(Stored dataset items)
------------------------------------------------

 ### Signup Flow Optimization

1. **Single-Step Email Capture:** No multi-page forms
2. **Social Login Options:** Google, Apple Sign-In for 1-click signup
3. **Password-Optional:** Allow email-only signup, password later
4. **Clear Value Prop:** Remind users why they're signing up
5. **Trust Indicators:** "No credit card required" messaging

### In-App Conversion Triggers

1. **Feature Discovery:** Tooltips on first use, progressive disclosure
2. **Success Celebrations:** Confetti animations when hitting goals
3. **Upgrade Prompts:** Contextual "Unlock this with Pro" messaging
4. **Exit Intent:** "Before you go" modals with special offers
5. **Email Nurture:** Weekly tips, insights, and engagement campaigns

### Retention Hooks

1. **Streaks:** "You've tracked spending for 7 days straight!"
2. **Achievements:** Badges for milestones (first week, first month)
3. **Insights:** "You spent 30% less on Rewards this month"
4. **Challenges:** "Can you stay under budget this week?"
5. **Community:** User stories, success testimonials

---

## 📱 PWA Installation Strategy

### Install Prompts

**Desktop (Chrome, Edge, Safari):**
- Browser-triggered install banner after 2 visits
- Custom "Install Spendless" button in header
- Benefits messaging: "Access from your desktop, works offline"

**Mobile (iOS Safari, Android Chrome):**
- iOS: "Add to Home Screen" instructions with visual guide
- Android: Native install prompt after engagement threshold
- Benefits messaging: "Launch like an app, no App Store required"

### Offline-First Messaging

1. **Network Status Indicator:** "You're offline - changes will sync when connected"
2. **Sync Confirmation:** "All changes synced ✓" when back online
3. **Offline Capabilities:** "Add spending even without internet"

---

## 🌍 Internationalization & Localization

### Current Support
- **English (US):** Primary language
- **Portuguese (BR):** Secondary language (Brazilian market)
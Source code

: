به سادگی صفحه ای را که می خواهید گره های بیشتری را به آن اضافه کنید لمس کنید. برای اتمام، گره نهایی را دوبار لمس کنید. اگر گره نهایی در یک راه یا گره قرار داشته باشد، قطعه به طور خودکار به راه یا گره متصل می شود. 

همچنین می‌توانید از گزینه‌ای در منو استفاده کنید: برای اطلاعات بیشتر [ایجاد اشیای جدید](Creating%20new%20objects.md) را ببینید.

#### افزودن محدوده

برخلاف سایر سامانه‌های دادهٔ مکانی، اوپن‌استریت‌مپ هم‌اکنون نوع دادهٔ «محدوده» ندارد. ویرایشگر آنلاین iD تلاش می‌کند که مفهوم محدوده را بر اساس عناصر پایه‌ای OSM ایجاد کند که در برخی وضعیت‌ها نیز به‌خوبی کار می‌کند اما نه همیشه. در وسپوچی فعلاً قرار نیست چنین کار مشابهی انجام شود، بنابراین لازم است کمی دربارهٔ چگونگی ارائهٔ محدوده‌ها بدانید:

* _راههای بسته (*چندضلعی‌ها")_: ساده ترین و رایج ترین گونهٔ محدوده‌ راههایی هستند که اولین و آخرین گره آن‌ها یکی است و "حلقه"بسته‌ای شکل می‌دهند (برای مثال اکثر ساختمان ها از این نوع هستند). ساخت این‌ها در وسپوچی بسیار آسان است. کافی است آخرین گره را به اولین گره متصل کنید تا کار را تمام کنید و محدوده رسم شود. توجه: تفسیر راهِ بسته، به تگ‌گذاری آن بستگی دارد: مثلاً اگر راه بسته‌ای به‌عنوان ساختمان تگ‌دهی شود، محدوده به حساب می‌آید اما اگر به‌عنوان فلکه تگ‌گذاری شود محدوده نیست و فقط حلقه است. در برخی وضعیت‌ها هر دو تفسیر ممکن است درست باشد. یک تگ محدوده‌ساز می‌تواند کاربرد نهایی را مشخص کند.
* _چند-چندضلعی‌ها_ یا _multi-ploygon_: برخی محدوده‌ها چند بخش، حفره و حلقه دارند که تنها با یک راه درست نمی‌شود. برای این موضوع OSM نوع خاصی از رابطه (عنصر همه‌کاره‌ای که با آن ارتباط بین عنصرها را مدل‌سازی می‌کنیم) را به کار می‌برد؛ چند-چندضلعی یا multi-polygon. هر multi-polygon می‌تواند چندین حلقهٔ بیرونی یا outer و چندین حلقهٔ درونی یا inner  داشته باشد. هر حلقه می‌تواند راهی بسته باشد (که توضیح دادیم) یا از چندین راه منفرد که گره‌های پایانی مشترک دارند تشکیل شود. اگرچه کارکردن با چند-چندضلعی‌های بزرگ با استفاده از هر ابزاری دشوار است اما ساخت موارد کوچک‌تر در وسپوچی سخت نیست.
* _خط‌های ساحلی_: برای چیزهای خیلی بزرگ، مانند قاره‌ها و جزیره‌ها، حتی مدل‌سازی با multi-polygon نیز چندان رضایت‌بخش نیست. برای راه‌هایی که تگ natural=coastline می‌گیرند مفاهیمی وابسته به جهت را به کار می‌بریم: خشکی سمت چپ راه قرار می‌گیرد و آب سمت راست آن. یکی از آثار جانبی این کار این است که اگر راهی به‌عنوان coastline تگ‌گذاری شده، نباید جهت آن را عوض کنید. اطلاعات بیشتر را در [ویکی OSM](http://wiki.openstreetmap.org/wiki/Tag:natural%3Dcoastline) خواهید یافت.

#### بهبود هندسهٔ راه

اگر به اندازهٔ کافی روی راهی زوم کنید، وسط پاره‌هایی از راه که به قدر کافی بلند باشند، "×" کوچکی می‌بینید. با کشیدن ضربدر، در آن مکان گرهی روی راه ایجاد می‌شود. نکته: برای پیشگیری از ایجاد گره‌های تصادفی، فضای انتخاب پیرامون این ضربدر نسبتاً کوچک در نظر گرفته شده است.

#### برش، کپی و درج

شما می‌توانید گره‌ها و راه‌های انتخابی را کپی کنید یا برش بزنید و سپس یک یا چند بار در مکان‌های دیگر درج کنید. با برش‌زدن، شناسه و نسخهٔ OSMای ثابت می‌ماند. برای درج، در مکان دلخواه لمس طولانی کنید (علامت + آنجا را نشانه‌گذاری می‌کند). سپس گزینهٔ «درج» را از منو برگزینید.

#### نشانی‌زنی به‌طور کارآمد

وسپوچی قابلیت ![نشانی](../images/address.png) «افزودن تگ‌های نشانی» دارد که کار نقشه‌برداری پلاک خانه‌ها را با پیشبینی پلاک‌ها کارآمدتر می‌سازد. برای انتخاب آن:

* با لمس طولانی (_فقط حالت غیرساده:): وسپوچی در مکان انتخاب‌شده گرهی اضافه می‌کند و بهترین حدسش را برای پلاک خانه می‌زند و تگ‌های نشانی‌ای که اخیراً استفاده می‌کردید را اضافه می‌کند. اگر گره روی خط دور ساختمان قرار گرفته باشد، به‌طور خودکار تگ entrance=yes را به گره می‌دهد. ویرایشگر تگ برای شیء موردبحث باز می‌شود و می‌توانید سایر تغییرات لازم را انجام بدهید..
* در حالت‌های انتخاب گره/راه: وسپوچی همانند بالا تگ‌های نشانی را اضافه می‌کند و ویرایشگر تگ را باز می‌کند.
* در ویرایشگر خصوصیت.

------------------------------------------------

Whenever the string "انجام" turns up in a line of the data, copy that line.

* Your solution:
برخلاف سایر سامانه‌های دادهٔ مکانی، اوپن‌استریت‌مپ هم‌اکنون نوع دادهٔ «محدوده» ندارد. ویرایشگر آنلاین iD تلاش می‌کند که مفهوم محدوده را بر اساس عناصر پایه‌ای OSM ایجاد کند که در برخی وضعیت‌ها نیز به‌خوبی کار می‌کند اما نه همیشه. در وسپوچی فعلاً قرار نیست چنین کار مشابهی انجام شود، بنابراین لازم است کمی دربارهٔ چگونگی ارائهٔ محدوده‌ها بدانید:
* با لمس طولانی (_فقط حالت غیرساده:): وسپوچی در مکان انتخاب‌شده گرهی اضافه می‌کند و بهترین حدسش را برای پلاک خانه می‌زند و تگ‌های نشانی‌ای که اخیراً استفاده می‌کردید را اضافه می‌کند. اگر گره روی خط دور ساختمان قرار گرفته باشد، به‌طور خودکار تگ entrance=yes را به گره می‌دهد. ویرایشگر تگ برای شیء موردبحث باز می‌شود و می‌توانید سایر تغییرات لازم را انجام بدهید..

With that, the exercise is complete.